PROBLEM DETAILS: Go through the material below, find each line with the word "applications", and copy those lines.

⟨

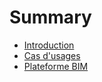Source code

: # Summary

* [Introduction](README.md)
* [Cas d'usages](cas-dusages.md)
* [Plateforme BIM](plateforme-bim.md)

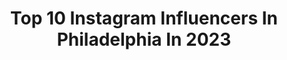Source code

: ---
title: Top 10 Instagram Influencers In Philadelphia In 2023
description: >-
  Find top Instagram influencers in Philadelphia in 2023. Most popular hashtags: #flyeaglesfly #photography #explore.
platform: Instagram
hits: 787
text_top: Identify the best Instagram profiles on inBeat.
text_bottom: Our search engine has 787 Instagram influencers like this in Philadelphia, United States for you to contact.
profiles:
  - username: "andyrementer"
    fullname: >-
      Andy Rementer
    bio: >-
      Philadelphia
    location: "United States"
    followers: 147609
    engagement: 97
    commentsToLikes: 0.008979
    id: ckaor1fhjlawp0i784q1eloai
    verified: false
    hashtags: "#behindthescenes, #process, #vote, #vote2020"
  - username: "gabesco"
    fullname: >-
      Gabe Escobar
    bio: >-
      temple ‘24 🍒 tiktok: gabesco (2.8 million) snapchat: gabesco Venmo/PO box👇🏼 💜 Venmo: gabesco42 P.O Box: 1717 N12th Street #829, Philadelphia,PA,19122
    location: "United States"
    followers: 124179
    engagement: 2511
    commentsToLikes: 0.031710
    id: ck8t6brgnd0fu0j782kg2l8z3
    verified: false
    hashtags: "#collegelife, #imgmodels, #instamodel, #softboy"
  - username: "the2thattravel"
    fullname: >-
      CHARLIE+CHRISTINE | TRAVELERS
    bio: >-
      Photography × Fitness × #FulltimeTravel ♡ British boy & American girl who fell in love in Bali ♡ ⚐ #Philadelphia ⇣ TRAVEL GUIDES AND TIPS ⇣
    location: "United States"
    followers: 10459
    engagement: 1214
    commentsToLikes: 0.110894
    id: ck5zmudb4n8nr0i14uqae592m
    verified: false
    hashtags: "#myvietnam, #hoian, #vietnamnow, #huffpostgram"
  - username: "pilot.drew"
    fullname: >-
      Andrew, Airline Pilot
    bio: >-
      Airline Pilot | Travel | Men’s Lifestyle 📍Philadelphia, PA ✉️contact@drewthepilot.com
    location: "United States"
    followers: 256757
    engagement: 380
    commentsToLikes: 0.028924
    id: ck0w4jy5oyxy20i19zm1kzrzr
    verified: false
    hashtags: "#xfinitypartner, #aiart, #lincolnaviator, #showusyourlotterylove"
  - username: "danimaiale"
    fullname: >-
      DANI MAIALE | Fashion Blogger
    bio: >-
      📍Philadelphia, PA 💌 Info.danimaiale@gmail.com ⭐️ #Revolveambassador 👇🏻 Shop my looks
    location: "United States"
    followers: 32244
    engagement: 499
    commentsToLikes: 0.189736
    id: ck5q3guqvkotk0i11jyzdiqqo
    verified: false
    hashtags: "#ootd, #ootdmagazine, #revolvesummer, #fourseasons"
  - username: "jaythegreat215"
    fullname: >-
      Jay The Great
    bio: >-
      Father | Entrepreneur | World Traveler | Activist | Community Organizer | Capricorn | #Philadelphia Twitter: JayTheGreat215 | #BlackLivesMatter
    location: "United States"
    followers: 21338
    engagement: 921
    commentsToLikes: 0.035974
    id: ckap3zlrj56q00i78284ypcku
    verified: false
    hashtags: "#justiceforgeorgefloyd, #blacklivesmatter, #shareblackstories, #philadelphia"
  - username: "lanejohnson65"
    fullname: >-
      Lane Johnson
    bio: >-
      Super Bowl Champion 🏆 @philadelphiaeagles Right Tackle #FlyEaglesFly 🦅 @ou_football Alum #BoomerSooner ⭕ Outside The Lane #OTL 🎙️ #PaveTheLane
    location: "United States"
    followers: 227183
    engagement: 626
    commentsToLikes: 0.020268
    id: ck0ua6415bhw10i193c3bf3lk
    verified: true
    hashtags: "#flyeaglesfly, #stonewalljohnson, #pavethelane, #otl"
  - username: "leahbreah"
    fullname: >-
      The Loc Mammi 🔅
    bio: >-
      Loc’d 🔒 est. 11•15•19. 🌱 Philadelphia, PA Book me: @locsbylee_
    location: "United States"
    followers: 19660
    engagement: 1103
    commentsToLikes: 0.035279
    id: ck8ta727gqoyk0j789q26y3ff
    verified: false
    hashtags: "#goldenyearaffair"
  - username: "bbrooks_79"
    fullname: >-
      Brandon Brooks
    bio: >-
      3x pro bowl right guard of the Philadelphia Eagles. Miami University ‘11. ♦️φνπ, In a crazy world I just want to be an outlier
    location: "United States"
    followers: 72664
    engagement: 1024
    commentsToLikes: 0.021942
    id: ck5pydlq7vi6v0i11kjmq8hpy
    verified: true
    hashtags: "#work, #justwaitonit, #gobirds, #muaythai"
  - username: "mickabel"
    fullname: >-
      Mick Abel 🦄
    bio: >-
      Portland, Oregon Philadelphia Phillies Nike Athlete
    location: "United States"
    followers: 10246
    engagement: 2369
    commentsToLikes: 0.031474
    id: ck13cdiw3ztph0i194l41kt0t
    verified: false
    hashtags: "#year4, #coronavelo, #25, #ringthebell"
---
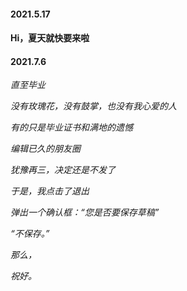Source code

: #### 2021.5.17
 
 #### Hi，夏天就快要来啦
 
 #### 2021.7.6
  *直至毕业*
  
  *没有玫瑰花，没有鼓掌，也没有我心爱的人*
  
  *有的只是毕业证书和满地的遗憾*
  
  *编辑已久的朋友圈*
  
  *犹豫再三，决定还是不发了*
  
  *于是，我点击了退出*
  
  *弹出一个确认框：“您是否要保存草稿”*
  
  *“不保存。”*
  
  *那么，*
  
  *祝好。*
  




<!--
**WaldinsamKeit/WaldinsamKeit** is a ✨ _special_ ✨ repository because its `README.md` (this file) appears on your GitHub profile.

Here are some ideas to get you started:

- 🔭 I’m currently working on ...
- 🌱 I’m currently learning ...
- 👯 I’m looking to collaborate on ...
- 🤔 I’m looking for help with ...
- 💬 Ask me about ...
- 📫 How to reach me: ...
- 😄 Pronouns: ...
- ⚡ Fun fact: ...
-->
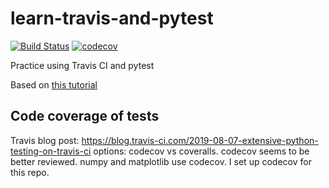 # learn-travis-and-pytest

[![Build Status](https://travis-ci.org/mvernacc/learn-travis-and-pytest.svg?branch=master)](https://travis-ci.org/mvernacc/learn-travis-and-pytest) [![codecov](https://codecov.io/gh/mvernacc/learn-travis-and-pytest/branch/master/graph/badge.svg)](https://codecov.io/gh/mvernacc/learn-travis-and-pytest)


Practice using Travis CI and pytest

Based on [this tutorial](http://luisquintanilla.me/2018/02/18/testing-deploying-python-projects-travisci/)

## Code coverage of tests
Travis blog post: https://blog.travis-ci.com/2019-08-07-extensive-python-testing-on-travis-ci
options: codecov vs coveralls. codecov seems to be better reviewed. numpy and matplotlib use codecov.
I set up codecov for this repo.
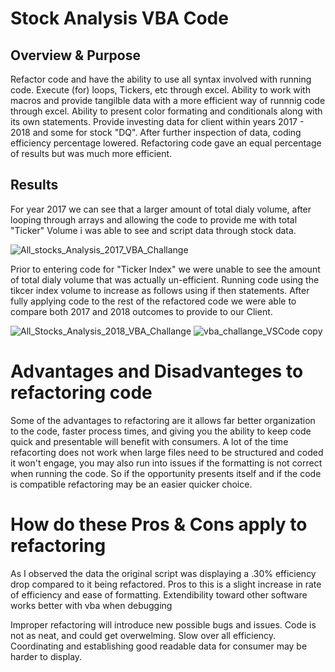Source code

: # Stock Analysis VBA Code 

## Overview & Purpose 

Refactor code and have the ability to use all syntax involved with running code. Execute (for) loops, Tickers, etc through excel. 
Ability to work with macros and provide tangilble data with a more efficient way of runnnig code through excel. Ability to present color formating 
and conditionals along with its own statements. Provide investing data for client within 
years 2017 - 2018 and some for stock "DQ". After further inspection of data, coding efficiency percentage lowered.
Refactoring code gave an equal percentage of results but was much more efficient. 


## Results 
  For year 2017 we can see that a larger amount of total dialy volume, after looping through arrays and allowing the code to provide me with total 
  "Ticker" Volume i was able to see and script data through stock data. 
 
 ![All_stocks_Analysis_2017_VBA_Challange](https://user-images.githubusercontent.com/105321686/177076032-31baa012-b3ba-48b6-85a7-f879fdc675d0.png)

  Prior to entering code for "Ticker Index" we were unable to see the amount of total dialy volume that was actually un-efficient. Running code
  using the tikcer index volume to increase as follows using if then statements. After fully applying code to the rest of the refactored code we were able to compare both 
  2017 and 2018 outcomes to provide to our Client. 

![All_Stocks_Analysis_2018_VBA_Challange](https://user-images.githubusercontent.com/105321686/177076063-401291da-9302-4753-a0b2-bd02588c5cdc.png)
![vba_challange_VSCode copy](https://user-images.githubusercontent.com/105321686/177081105-adda4ba5-e53e-4362-a36e-9fa5d988ea57.png)


# Advantages and Disadvanteges to refactoring code 

  Some of the advantages to refactoring are it allows far better organization to the code, faster process times, 
  and giving you the ability to keep code quick and presentable will benefit with consumers. 
  A lot of the time refacorting does not work when large files need to be structured and coded it won't engage, 
  you may also run into issues if the formatting is not correct when running the code. 
  So if the opportunity presents itself and if the code is compatible refactoring may be an easier quicker choice.
  
  
  
  # How do these Pros & Cons apply to refactoring
 
 As I observed the data the original script was displaying a .30% efficiency drop compared to it being refactored.
  Pros to this is a slight increase in rate of efficiency and ease of formatting. Extendibility toward other software works better with vba when debugging 
  
  
  Improper refactoring will introduce new possible bugs and issues. Code is not as neat, and could get overwelming. Slow over all efficiency. Coordinating 
  and establishing good readable data for consumer may be harder to display. 
  
  
  
  
  
  
  
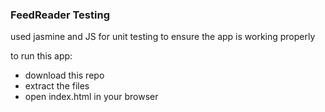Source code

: <h3>FeedReader Testing</h3>

<p>used jasmine and JS for unit testing to ensure the app is working properly</p>

<p>to run this app: </p>
<ul>
<li>download this repo</li>
<li>extract the files</li>
<li>open index.html in your browser</li>
</ul>

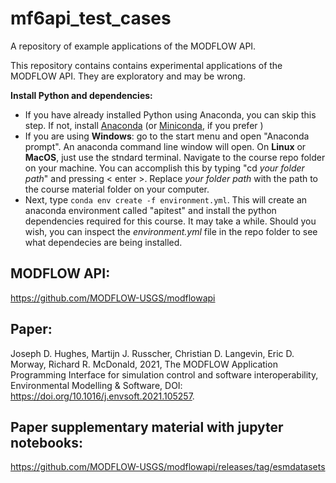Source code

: # mf6api_test_cases
 A repository of example applications of the MODFLOW API.


This repository contains contains experimental applications of the MODFLOW API. They are exploratory and may be wrong. 


**Install Python and dependencies:**
 - If you have already installed Python using Anaconda, you can skip this step. If not, install [Anaconda](https://www.anaconda.com/products/individual) (or [Miniconda](https://docs.conda.io/en/latest/miniconda.html), if you prefer )
 - If you are using __Windows__: go to the start menu and open "Anaconda prompt". An anaconda command line window will open. On __Linux__ or __MacOS__, just use the stndard terminal. Navigate to the course repo folder on your machine. You can accomplish this by typing "cd *your folder path*" and pressing < enter >. Replace *your folder path* with the path to the course material folder on your computer.
 - Next, type `conda env create -f environment.yml`. This will create an anaconda environment called "apitest" and install the python dependencies required for this course. It may take a while. Should you wish, you can inspect the *environment.yml* file in the repo folder to see what dependecies are being installed.


## MODFLOW API:
https://github.com/MODFLOW-USGS/modflowapi

## Paper:
Joseph D. Hughes, Martijn J. Russcher, Christian D. Langevin, Eric D. Morway, Richard R. McDonald, 2021, The MODFLOW Application Programming Interface for simulation control and software interoperability, Environmental Modelling & Software, DOI: https://doi.org/10.1016/j.envsoft.2021.105257.

## Paper supplementary material with jupyter notebooks:
https://github.com/MODFLOW-USGS/modflowapi/releases/tag/esmdatasets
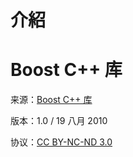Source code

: # 介紹

# Boost C++ 库

来源：[Boost C++ 库](http://zh.highscore.de/cpp/boost/frontpage.html)

版本：1.0 / 19 八月 2010

协议：[CC BY-NC-ND 3.0](http://creativecommons.org/licenses/by-nc-nd/3.0/de/deed.zh)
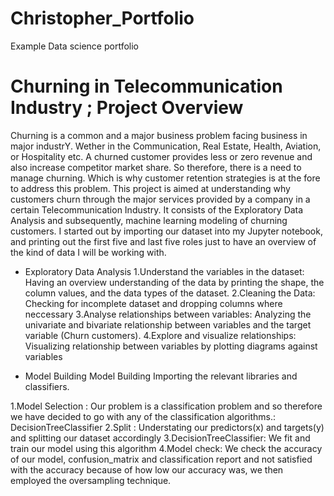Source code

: # Christopher_Portfolio
Example Data science portfolio

# Churning in Telecommunication Industry ; Project Overview
Churning is a common and a major business problem facing business in major industrY. Wether in the Communication, Real Estate, Health, Aviation, or Hospitality etc. A churned customer provides less or zero revenue and also increase competitor market share. So therefore, there is a need to manage churning. Which is why customer retention strategies is at the fore to address this problem. This project is aimed at understanding why customers churn through the major services provided by a company in a certain Telecommunication Industry. It consists of the Exploratory Data Analysis and subsequently, machine learning modeling of churning customers. I started out by importing our dataset into my Jupyter notebook, and printing out the first five and last five roles just to have an overview of the kind of data I will be working with.

* Exploratory Data Analysis
1.Understand the variables in the dataset: Having an overview understanding of the data by printing the shape, the column values, and the data types of the dataset. 
2.Cleaning the Data: Checking for incomplete dataset and dropping columns where neccessary 
3.Analyse relationships between variables: Analyzing the univariate and bivariate relationship between variables and the target variable (Churn customers).
4.Explore and visualize relationships: Visualizing relationship between variables by plotting diagrams against variables

* Model Building
Model Building Importing the relevant libraries and classifiers.

1.Model Selection : Our problem is a classification problem and so therefore we have decided to go with any of the classification algorithms.: DecisionTreeClassifier
2.Split : Understating our predictors(x) and targets(y) and splitting our dataset accordingly
3.DecisionTreeClassifier: We fit and train our model using this algorithm
4.Model check: We check the accuracy of our model, confusion_matrix and classification report and not satisfied with the accuracy because of how low our accuracy was, we then employed the oversampling technique.
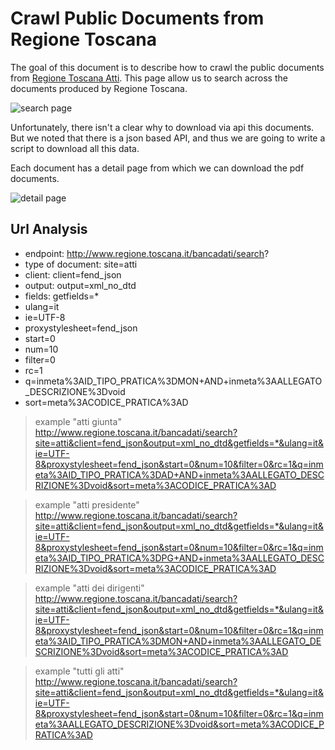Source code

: # Crawl Public Documents from Regione Toscana

The goal of this document is to describe how to crawl the public documents from [Regione Toscana Atti](http://www.regione.toscana.it/bancadati/atti/).
This page allow us to search across the documents produced by Regione Toscana.

![search page](./imgs/regione-toscana-search.png "Search Page")

Unfortunately, there isn't a clear why to download via api this documents.
But we noted that there is a json based API, and thus we are going to write a script to download all this data.

Each document has a detail page from which we can download the pdf documents.

![detail page](./imgs/regione-toscana-detail-doc.png "Detail Page")

## Url Analysis

- endpoint: http://www.regione.toscana.it/bancadati/search?
- type of document: site=atti
- client: client=fend_json
- output: output=xml_no_dtd
- fields: getfields=*
- ulang=it
- ie=UTF-8
- proxystylesheet=fend_json
- start=0
- num=10
- filter=0
- rc=1
- q=inmeta%3AID_TIPO_PRATICA%3DMON+AND+inmeta%3AALLEGATO_DESCRIZIONE%3Dvoid
- sort=meta%3ACODICE_PRATICA%3AD

> example "atti giunta"
> http://www.regione.toscana.it/bancadati/search?site=atti&client=fend_json&output=xml_no_dtd&getfields=*&ulang=it&ie=UTF-8&proxystylesheet=fend_json&start=0&num=10&filter=0&rc=1&q=inmeta%3AID_TIPO_PRATICA%3DAD+AND+inmeta%3AALLEGATO_DESCRIZIONE%3Dvoid&sort=meta%3ACODICE_PRATICA%3AD

> example "atti presidente"
> http://www.regione.toscana.it/bancadati/search?site=atti&client=fend_json&output=xml_no_dtd&getfields=*&ulang=it&ie=UTF-8&proxystylesheet=fend_json&start=0&num=10&filter=0&rc=1&q=inmeta%3AID_TIPO_PRATICA%3DPG+AND+inmeta%3AALLEGATO_DESCRIZIONE%3Dvoid&sort=meta%3ACODICE_PRATICA%3AD

> example "atti dei dirigenti"
> http://www.regione.toscana.it/bancadati/search?site=atti&client=fend_json&output=xml_no_dtd&getfields=*&ulang=it&ie=UTF-8&proxystylesheet=fend_json&start=0&num=10&filter=0&rc=1&q=inmeta%3AID_TIPO_PRATICA%3DMON+AND+inmeta%3AALLEGATO_DESCRIZIONE%3Dvoid&sort=meta%3ACODICE_PRATICA%3AD

> example "tutti gli atti"
> http://www.regione.toscana.it/bancadati/search?site=atti&client=fend_json&output=xml_no_dtd&getfields=*&ulang=it&ie=UTF-8&proxystylesheet=fend_json&start=0&num=10&filter=0&rc=1&q=inmeta%3AALLEGATO_DESCRIZIONE%3Dvoid&sort=meta%3ACODICE_PRATICA%3AD
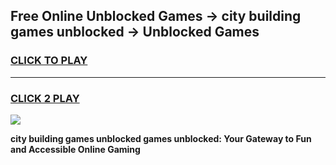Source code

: 
## Free Online Unblocked Games → city building games unblocked → Unblocked Games
<h3>
<a href="https://premium.freeplayer.one?title=city_building_games_unblocked&ref=21F">CLICK TO PLAY</a></h3>
<hr>

<h3>
<a href="https://premium.freeplayer.one?title=city_building_games_unblocked&ref=21F">CLICK 2 PLAY</a>
  
</h3>

<a href="https://premium.freeplayer.one?title=city_building_games_unblocked&ref=21F/"><img src="https://clearcache.store/games.png"></a>


**city building games unblocked games unblocked: Your Gateway to Fun and Accessible Online Gaming**
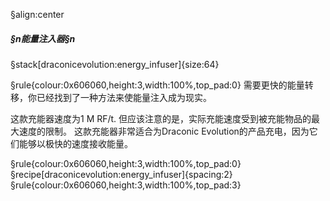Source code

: §align:center
##### §n能量注入器§n

§stack[draconicevolution:energy_infuser]{size:64}

§rule{colour:0x606060,height:3,width:100%,top_pad:0}
需要更快的能量转移，你已经找到了一种方法来使能量注入成为现实。

这款充能器速度为1 M RF/t.
但应该注意的是，实际充能速度受到被充能物品的最大速度的限制。
这款充能器非常适合为Draconic Evolution的产品充电，因为它们能够以极快的速度接收能量。

§rule{colour:0x606060,height:3,width:100%,top_pad:0}
§recipe[draconicevolution:energy_infuser]{spacing:2}
§rule{colour:0x606060,height:3,width:100%,top_pad:3}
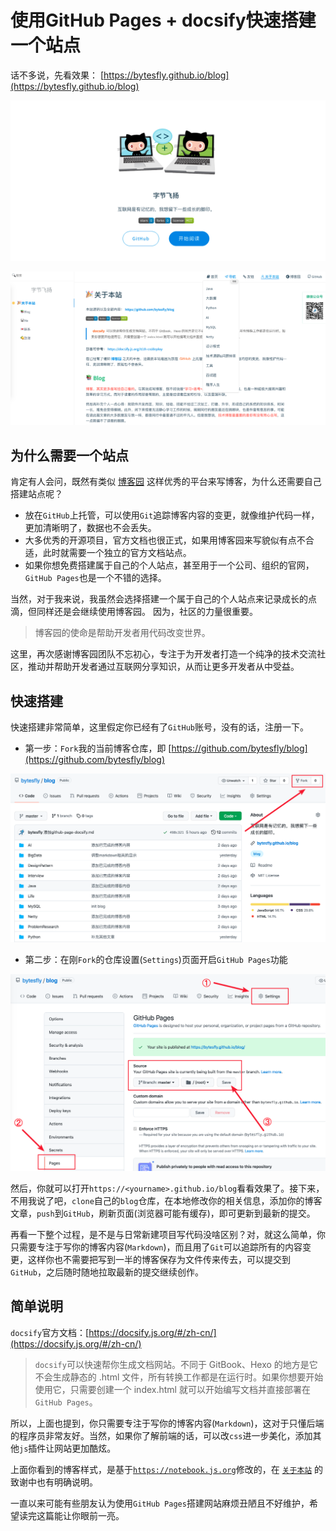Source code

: # 使用GitHub Pages + docsify快速搭建一个站点

话不多说，先看效果： [https://bytesfly.github.io/blog](https://bytesfly.github.io/blog)

![](docs/software-engineering/09-tool/attachments/github-page-docsify/2749183c7109d75883ce29fa33b84fa0_MD5.png)

![](docs/software-engineering/09-tool/attachments/github-page-docsify/54ebbf3b80b894133e76297399f502af_MD5.png)

## 为什么需要一个站点



肯定有人会问，既然有类似 [博客园](https://www.cnblogs.com/) 这样优秀的平台来写博客，为什么还需要自己搭建站点呢？

- 放在`GitHub`上托管，可以使用`Git`追踪博客内容的变更，就像维护代码一样，更加清晰明了，数据也不会丢失。
- 大多优秀的开源项目，官方文档也很正式，如果用博客园来写貌似有点不合适，此时就需要一个独立的官方文档站点。
- 如果你想免费搭建属于自己的个人站点，甚至用于一个公司、组织的官网，`GitHub Pages`也是一个不错的选择。

当然，对于我来说，我虽然会选择搭建一个属于自己的个人站点来记录成长的点滴，但同样还是会继续使用博客园。 因为，社区的力量很重要。  

> 博客园的使命是帮助开发者用代码改变世界。

这里，再次感谢博客园团队不忘初心，专注于为开发者打造一个纯净的技术交流社区，推动并帮助开发者通过互联网分享知识，从而让更多开发者从中受益。  



## 快速搭建



快速搭建非常简单，这里假定你已经有了`GitHub`账号，没有的话，注册一下。

- 第一步：`Fork`我的当前博客仓库，即 [https://github.com/bytesfly/blog](https://github.com/bytesfly/blog)

![](docs/software-engineering/09-tool/attachments/github-page-docsify/385fc68cf470e2ff7e024cf02b1b0ba4_MD5.png)

- 第二步：在刚`Fork`的仓库设置(`Settings`)页面开启`GitHub Pages`功能

![](docs/software-engineering/09-tool/attachments/github-page-docsify/5735d9433a27c97dbdd24eadf6e76c1a_MD5.png)

然后，你就可以打开`https://<yourname>.github.io/blog`看看效果了。接下来，不用我说了吧，`clone`自己的`blog`仓库，在本地修改你的相关信息，添加你的博客文章，`push`到`GitHub`，刷新页面(浏览器可能有缓存)，即可更新到最新的提交。  



再看一下整个过程，是不是与日常新建项目写代码没啥区别？对，就这么简单，你只需要专注于写你的博客内容(`Markdown`)，而且用了`Git`可以追踪所有的内容变更，这样你也不需要把写到一半的博客保存为文件传来传去，可以提交到`GitHub`，之后随时随地拉取最新的提交继续创作。



## 简单说明



`docsify`官方文档：[https://docsify.js.org/#/zh-cn/](https://docsify.js.org/#/zh-cn/)

> `docsify`可以快速帮你生成文档网站。不同于 GitBook、Hexo 的地方是它不会生成静态的 .html 文件，所有转换工作都是在运行时。如果你想要开始使用它，只需要创建一个 index.html 就可以开始编写文档并直接部署在`GitHub Pages`。

所以，上面也提到，你只需要专注于写你的博客内容(`Markdown`)，这对于只懂后端的程序员非常友好。当然，如果你了解前端的话，可以改`css`进一步美化，添加其他`js`插件让网站更加酷炫。



上面你看到的博客样式，是基于[`https://notebook.js.org`](https://notebook.js.org)修改的，在 [`关于本站`](https://bytesfly.github.io/blog/#/about/) 的致谢中也有明确说明。



一直以来可能有些朋友认为使用`GitHub Pages`搭建网站麻烦丑陋且不好维护，希望读完这篇能让你眼前一亮。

⟩

PROBLEM SOLUTION:
 A repository of example applications of the MODFLOW API.
This repository contains contains experimental applications of the MODFLOW API. They are exploratory and may be wrong. 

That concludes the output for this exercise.